#### Task directions:
Set every entry down again exactly, excluding any pictures.

(Source texts of formatted documents)
________________________

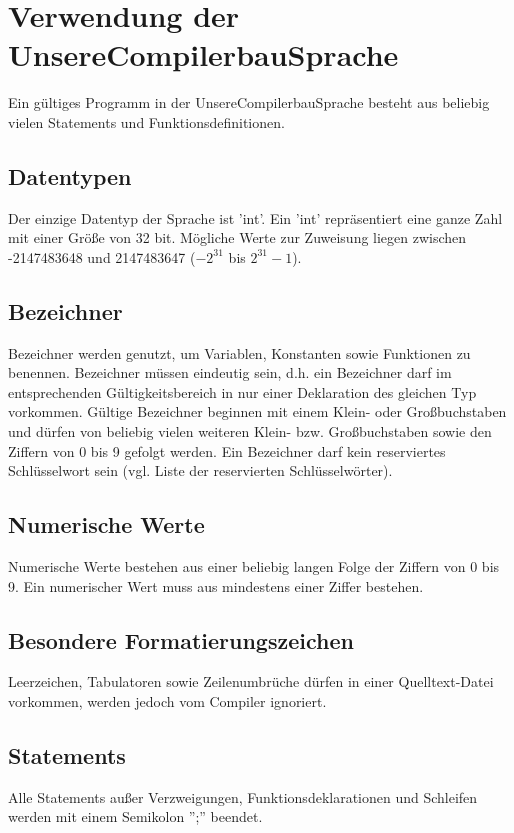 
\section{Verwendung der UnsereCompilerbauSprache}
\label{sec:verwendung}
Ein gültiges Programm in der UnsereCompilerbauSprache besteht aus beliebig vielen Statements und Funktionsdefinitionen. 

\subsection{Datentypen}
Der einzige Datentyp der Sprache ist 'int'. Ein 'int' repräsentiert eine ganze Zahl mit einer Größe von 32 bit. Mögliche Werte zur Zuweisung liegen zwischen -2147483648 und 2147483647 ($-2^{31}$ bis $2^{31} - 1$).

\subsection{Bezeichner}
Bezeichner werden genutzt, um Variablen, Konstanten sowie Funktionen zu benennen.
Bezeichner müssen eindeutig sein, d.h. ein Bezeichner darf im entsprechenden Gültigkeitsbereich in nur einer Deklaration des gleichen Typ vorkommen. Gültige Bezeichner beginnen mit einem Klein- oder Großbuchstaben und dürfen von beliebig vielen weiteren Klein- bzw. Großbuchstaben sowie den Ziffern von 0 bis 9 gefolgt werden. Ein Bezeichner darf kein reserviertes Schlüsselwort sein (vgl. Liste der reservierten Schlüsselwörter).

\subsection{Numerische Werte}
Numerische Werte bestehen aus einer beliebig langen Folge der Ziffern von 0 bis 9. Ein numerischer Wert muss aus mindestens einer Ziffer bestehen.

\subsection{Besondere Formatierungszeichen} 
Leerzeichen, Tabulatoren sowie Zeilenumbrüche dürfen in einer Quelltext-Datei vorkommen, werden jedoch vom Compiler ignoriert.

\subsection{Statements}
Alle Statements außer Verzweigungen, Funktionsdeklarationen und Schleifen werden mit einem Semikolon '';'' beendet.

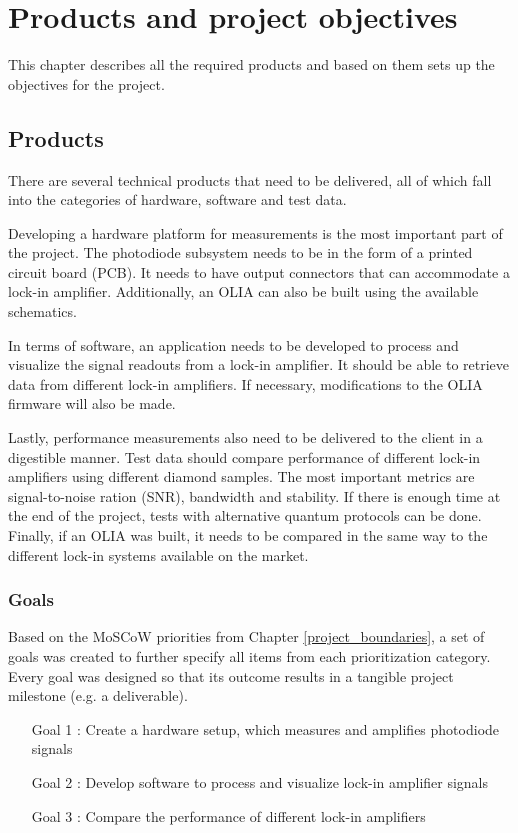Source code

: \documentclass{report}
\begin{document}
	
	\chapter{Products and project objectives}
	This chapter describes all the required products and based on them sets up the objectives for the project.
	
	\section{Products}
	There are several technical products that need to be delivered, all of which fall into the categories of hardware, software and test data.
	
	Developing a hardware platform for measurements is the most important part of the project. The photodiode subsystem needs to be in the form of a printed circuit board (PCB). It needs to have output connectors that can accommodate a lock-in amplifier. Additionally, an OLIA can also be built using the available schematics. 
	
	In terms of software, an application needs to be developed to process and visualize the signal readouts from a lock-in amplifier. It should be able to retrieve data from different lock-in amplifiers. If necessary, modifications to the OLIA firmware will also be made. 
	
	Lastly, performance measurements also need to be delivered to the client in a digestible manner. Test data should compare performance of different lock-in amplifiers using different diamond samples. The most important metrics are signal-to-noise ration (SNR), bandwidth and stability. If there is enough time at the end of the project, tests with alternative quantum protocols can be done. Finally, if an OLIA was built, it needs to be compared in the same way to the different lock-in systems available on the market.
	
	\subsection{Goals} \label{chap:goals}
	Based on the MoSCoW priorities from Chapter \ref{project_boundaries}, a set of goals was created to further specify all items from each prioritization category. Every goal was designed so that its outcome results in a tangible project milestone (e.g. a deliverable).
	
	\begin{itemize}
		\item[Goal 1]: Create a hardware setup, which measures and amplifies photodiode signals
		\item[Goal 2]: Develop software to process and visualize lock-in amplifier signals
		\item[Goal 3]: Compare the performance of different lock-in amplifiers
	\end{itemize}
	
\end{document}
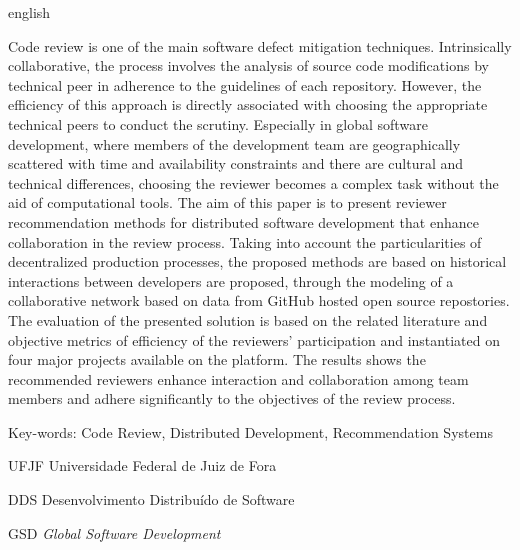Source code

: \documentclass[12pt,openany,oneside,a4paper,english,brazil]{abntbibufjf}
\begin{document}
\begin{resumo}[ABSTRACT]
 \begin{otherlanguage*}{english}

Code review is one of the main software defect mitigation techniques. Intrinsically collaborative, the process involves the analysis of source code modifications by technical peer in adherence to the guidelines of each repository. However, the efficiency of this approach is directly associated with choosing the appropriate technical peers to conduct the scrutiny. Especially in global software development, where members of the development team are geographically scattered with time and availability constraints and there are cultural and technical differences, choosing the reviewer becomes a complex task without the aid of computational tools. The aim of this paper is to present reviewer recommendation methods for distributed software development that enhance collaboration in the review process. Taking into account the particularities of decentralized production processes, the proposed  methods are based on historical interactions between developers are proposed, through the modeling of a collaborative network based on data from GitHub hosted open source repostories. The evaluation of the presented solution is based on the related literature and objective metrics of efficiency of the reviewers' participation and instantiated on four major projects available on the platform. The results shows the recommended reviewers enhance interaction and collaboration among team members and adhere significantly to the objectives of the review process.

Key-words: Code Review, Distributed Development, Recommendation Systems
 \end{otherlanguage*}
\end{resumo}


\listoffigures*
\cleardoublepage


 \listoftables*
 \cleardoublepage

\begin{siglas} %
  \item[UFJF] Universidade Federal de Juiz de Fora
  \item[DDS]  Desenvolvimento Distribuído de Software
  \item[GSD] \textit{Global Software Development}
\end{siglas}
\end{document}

________________________

#### Response to this task:
\section{Verwendung der UnsereCompilerbauSprache}
\label{sec:verwendung}
Ein gültiges Programm in der UnsereCompilerbauSprache besteht aus beliebig vielen Statements und Funktionsdefinitionen. 

\subsection{Datentypen}
Der einzige Datentyp der Sprache ist 'int'. Ein 'int' repräsentiert eine ganze Zahl mit einer Größe von 32 bit. Mögliche Werte zur Zuweisung liegen zwischen -2147483648 und 2147483647 ($-2^{31}$ bis $2^{31} - 1$).

\subsection{Bezeichner}
Bezeichner werden genutzt, um Variablen, Konstanten sowie Funktionen zu benennen.
Bezeichner müssen eindeutig sein, d.h. ein Bezeichner darf im entsprechenden Gültigkeitsbereich in nur einer Deklaration des gleichen Typ vorkommen. Gültige Bezeichner beginnen mit einem Klein- oder Großbuchstaben und dürfen von beliebig vielen weiteren Klein- bzw. Großbuchstaben sowie den Ziffern von 0 bis 9 gefolgt werden. Ein Bezeichner darf kein reserviertes Schlüsselwort sein (vgl. Liste der reservierten Schlüsselwörter).

\subsection{Numerische Werte}
Numerische Werte bestehen aus einer beliebig langen Folge der Ziffern von 0 bis 9. Ein numerischer Wert muss aus mindestens einer Ziffer bestehen.

\subsection{Besondere Formatierungszeichen} 
Leerzeichen, Tabulatoren sowie Zeilenumbrüche dürfen in einer Quelltext-Datei vorkommen, werden jedoch vom Compiler ignoriert.

\subsection{Statements}
Alle Statements außer Verzweigungen, Funktionsdeklarationen und Schleifen werden mit einem Semikolon '';'' beendet.

Source code

: \documentclass{report}
\begin{document}
	
	\chapter{Products and project objectives}
	This chapter describes all the required products and based on them sets up the objectives for the project.
	
	\section{Products}
	There are several technical products that need to be delivered, all of which fall into the categories of hardware, software and test data.
	
	Developing a hardware platform for measurements is the most important part of the project. The photodiode subsystem needs to be in the form of a printed circuit board (PCB). It needs to have output connectors that can accommodate a lock-in amplifier. Additionally, an OLIA can also be built using the available schematics. 
	
	In terms of software, an application needs to be developed to process and visualize the signal readouts from a lock-in amplifier. It should be able to retrieve data from different lock-in amplifiers. If necessary, modifications to the OLIA firmware will also be made. 
	
	Lastly, performance measurements also need to be delivered to the client in a digestible manner. Test data should compare performance of different lock-in amplifiers using different diamond samples. The most important metrics are signal-to-noise ration (SNR), bandwidth and stability. If there is enough time at the end of the project, tests with alternative quantum protocols can be done. Finally, if an OLIA was built, it needs to be compared in the same way to the different lock-in systems available on the market.
	
	\subsection{Goals} \label{chap:goals}
	Based on the MoSCoW priorities from Chapter \ref{project_boundaries}, a set of goals was created to further specify all items from each prioritization category. Every goal was designed so that its outcome results in a tangible project milestone (e.g. a deliverable).
	
	\begin{itemize}
		\item[Goal 1]: Create a hardware setup, which measures and amplifies photodiode signals
		\item[Goal 2]: Develop software to process and visualize lock-in amplifier signals
		\item[Goal 3]: Compare the performance of different lock-in amplifiers
	\end{itemize}
	
\end{document}
Source code

: \documentclass[12pt,openany,oneside,a4paper,english,brazil]{abntbibufjf}
\begin{document}
\begin{resumo}[ABSTRACT]
 \begin{otherlanguage*}{english}

Code review is one of the main software defect mitigation techniques. Intrinsically collaborative, the process involves the analysis of source code modifications by technical peer in adherence to the guidelines of each repository. However, the efficiency of this approach is directly associated with choosing the appropriate technical peers to conduct the scrutiny. Especially in global software development, where members of the development team are geographically scattered with time and availability constraints and there are cultural and technical differences, choosing the reviewer becomes a complex task without the aid of computational tools. The aim of this paper is to present reviewer recommendation methods for distributed software development that enhance collaboration in the review process. Taking into account the particularities of decentralized production processes, the proposed  methods are based on historical interactions between developers are proposed, through the modeling of a collaborative network based on data from GitHub hosted open source repostories. The evaluation of the presented solution is based on the related literature and objective metrics of efficiency of the reviewers' participation and instantiated on four major projects available on the platform. The results shows the recommended reviewers enhance interaction and collaboration among team members and adhere significantly to the objectives of the review process.

Key-words: Code Review, Distributed Development, Recommendation Systems
 \end{otherlanguage*}
\end{resumo}


\listoffigures*
\cleardoublepage


 \listoftables*
 \cleardoublepage

\begin{siglas} %
  \item[UFJF] Universidade Federal de Juiz de Fora
  \item[DDS]  Desenvolvimento Distribuído de Software
  \item[GSD] \textit{Global Software Development}
\end{siglas}
\end{document}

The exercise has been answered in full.